WHAT THIS TASK INVOLVES:
All entries below are to be copied precisely as they appear.
>>>>>
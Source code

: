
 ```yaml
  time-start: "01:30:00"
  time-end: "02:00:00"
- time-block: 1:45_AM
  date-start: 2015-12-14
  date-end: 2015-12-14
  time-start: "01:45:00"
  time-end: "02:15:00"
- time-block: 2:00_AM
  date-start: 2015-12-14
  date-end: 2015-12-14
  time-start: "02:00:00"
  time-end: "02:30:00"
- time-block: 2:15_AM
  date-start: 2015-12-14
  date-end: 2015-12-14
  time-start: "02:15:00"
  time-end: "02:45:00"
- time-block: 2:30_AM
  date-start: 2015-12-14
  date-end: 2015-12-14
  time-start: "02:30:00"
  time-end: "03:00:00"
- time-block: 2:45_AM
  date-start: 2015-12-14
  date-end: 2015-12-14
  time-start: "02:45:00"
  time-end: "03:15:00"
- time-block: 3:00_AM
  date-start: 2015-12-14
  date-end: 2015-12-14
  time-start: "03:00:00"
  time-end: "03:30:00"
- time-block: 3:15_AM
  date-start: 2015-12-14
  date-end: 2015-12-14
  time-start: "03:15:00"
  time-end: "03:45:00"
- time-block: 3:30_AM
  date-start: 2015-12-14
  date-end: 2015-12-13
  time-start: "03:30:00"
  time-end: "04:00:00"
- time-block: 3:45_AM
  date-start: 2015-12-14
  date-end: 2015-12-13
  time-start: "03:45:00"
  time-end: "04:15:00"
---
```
<<<<<
TASK RESPONSE:
Source code

:
 ```yaml
  time-start: "01:30:00"
  time-end: "02:00:00"
- time-block: 1:45_AM
  date-start: 2015-12-14
  date-end: 2015-12-14
  time-start: "01:45:00"
  time-end: "02:15:00"
- time-block: 2:00_AM
  date-start: 2015-12-14
  date-end: 2015-12-14
  time-start: "02:00:00"
  time-end: "02:30:00"
- time-block: 2:15_AM
  date-start: 2015-12-14
  date-end: 2015-12-14
  time-start: "02:15:00"
  time-end: "02:45:00"
- time-block: 2:30_AM
  date-start: 2015-12-14
  date-end: 2015-12-14
  time-start: "02:30:00"
  time-end: "03:00:00"
- time-block: 2:45_AM
  date-start: 2015-12-14
  date-end: 2015-12-14
  time-start: "02:45:00"
  time-end: "03:15:00"
- time-block: 3:00_AM
  date-start: 2015-12-14
  date-end: 2015-12-14
  time-start: "03:00:00"
  time-end: "03:30:00"
- time-block: 3:15_AM
  date-start: 2015-12-14
  date-end: 2015-12-14
  time-start: "03:15:00"
  time-end: "03:45:00"
- time-block: 3:30_AM
  date-start: 2015-12-14
  date-end: 2015-12-13
  time-start: "03:30:00"
  time-end: "04:00:00"
- time-block: 3:45_AM
  date-start: 2015-12-14
  date-end: 2015-12-13
  time-start: "03:45:00"
  time-end: "04:15:00"
---
```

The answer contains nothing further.